Stored data
* * * * * * *

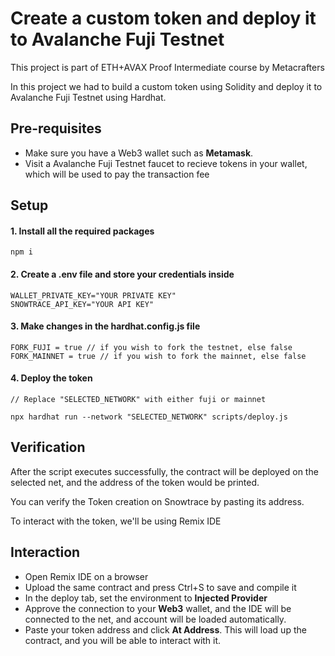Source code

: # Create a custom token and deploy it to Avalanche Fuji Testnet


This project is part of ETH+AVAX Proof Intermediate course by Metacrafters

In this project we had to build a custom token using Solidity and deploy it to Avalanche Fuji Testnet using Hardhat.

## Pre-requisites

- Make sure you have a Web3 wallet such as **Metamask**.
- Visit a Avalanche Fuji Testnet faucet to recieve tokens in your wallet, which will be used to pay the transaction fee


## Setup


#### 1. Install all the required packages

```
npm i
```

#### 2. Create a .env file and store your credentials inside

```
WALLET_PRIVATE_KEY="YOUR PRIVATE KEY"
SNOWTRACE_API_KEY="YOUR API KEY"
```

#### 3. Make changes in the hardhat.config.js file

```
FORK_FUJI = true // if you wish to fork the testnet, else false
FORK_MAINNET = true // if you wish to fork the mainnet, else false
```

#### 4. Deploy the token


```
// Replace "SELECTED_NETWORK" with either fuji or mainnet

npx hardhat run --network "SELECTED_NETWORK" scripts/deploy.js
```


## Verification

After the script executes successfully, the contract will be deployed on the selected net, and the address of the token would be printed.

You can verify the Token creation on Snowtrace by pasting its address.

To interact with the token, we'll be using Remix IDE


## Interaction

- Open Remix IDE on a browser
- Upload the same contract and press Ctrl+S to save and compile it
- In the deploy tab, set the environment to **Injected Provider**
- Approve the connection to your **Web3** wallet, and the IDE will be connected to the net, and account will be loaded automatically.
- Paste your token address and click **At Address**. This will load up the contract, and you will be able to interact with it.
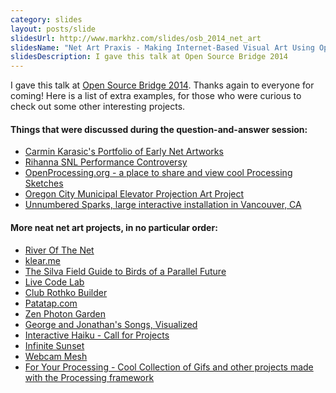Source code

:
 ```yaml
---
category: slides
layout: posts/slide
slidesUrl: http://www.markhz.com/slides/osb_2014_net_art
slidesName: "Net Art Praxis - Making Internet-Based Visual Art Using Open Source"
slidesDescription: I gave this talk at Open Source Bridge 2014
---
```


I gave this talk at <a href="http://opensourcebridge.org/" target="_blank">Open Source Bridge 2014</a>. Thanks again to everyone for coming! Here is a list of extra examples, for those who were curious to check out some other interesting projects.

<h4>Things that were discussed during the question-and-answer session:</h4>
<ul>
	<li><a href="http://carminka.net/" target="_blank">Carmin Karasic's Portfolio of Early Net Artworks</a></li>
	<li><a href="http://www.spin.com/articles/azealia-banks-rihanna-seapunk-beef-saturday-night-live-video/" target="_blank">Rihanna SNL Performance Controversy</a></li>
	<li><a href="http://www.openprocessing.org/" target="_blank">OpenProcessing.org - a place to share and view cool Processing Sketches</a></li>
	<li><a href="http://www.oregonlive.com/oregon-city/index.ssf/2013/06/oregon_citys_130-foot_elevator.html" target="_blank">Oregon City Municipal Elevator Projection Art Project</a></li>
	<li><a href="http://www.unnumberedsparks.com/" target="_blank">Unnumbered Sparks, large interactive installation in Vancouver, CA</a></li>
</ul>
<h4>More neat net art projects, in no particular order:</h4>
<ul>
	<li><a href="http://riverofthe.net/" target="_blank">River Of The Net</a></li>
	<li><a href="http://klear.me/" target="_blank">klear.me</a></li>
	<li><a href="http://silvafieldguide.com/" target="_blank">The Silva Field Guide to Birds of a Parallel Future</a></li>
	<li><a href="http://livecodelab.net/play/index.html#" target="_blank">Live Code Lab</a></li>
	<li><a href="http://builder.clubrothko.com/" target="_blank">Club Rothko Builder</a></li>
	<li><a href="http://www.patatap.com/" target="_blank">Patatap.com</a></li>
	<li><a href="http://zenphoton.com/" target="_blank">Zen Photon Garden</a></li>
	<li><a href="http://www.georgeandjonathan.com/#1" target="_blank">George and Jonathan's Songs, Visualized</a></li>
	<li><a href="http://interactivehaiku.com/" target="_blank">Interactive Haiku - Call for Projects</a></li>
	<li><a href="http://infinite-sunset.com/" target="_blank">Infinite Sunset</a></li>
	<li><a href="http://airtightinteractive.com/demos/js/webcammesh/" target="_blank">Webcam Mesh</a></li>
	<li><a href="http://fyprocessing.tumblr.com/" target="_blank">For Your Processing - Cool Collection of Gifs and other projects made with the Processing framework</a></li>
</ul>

* * * * * * *

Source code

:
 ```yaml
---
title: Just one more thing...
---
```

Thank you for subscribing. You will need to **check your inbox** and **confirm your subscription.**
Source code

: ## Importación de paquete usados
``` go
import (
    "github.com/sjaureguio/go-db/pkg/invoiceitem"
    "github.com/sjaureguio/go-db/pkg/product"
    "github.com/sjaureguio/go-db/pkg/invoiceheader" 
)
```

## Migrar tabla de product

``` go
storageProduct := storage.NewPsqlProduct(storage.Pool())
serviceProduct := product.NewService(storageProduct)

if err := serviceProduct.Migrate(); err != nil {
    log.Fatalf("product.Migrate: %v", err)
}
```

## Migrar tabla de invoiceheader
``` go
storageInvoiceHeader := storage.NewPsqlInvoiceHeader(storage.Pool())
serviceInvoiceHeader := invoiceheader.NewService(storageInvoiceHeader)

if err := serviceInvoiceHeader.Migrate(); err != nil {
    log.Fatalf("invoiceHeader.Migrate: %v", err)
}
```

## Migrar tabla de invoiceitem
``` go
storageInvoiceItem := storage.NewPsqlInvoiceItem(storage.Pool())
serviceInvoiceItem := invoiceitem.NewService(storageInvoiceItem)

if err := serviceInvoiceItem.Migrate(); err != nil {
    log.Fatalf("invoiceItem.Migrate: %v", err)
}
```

* * * * * * *

■ **Task to complete**:
Find each line in the records that contains the string "custom", then say how many there are and nothing else.

■ **Exercise solution**:
2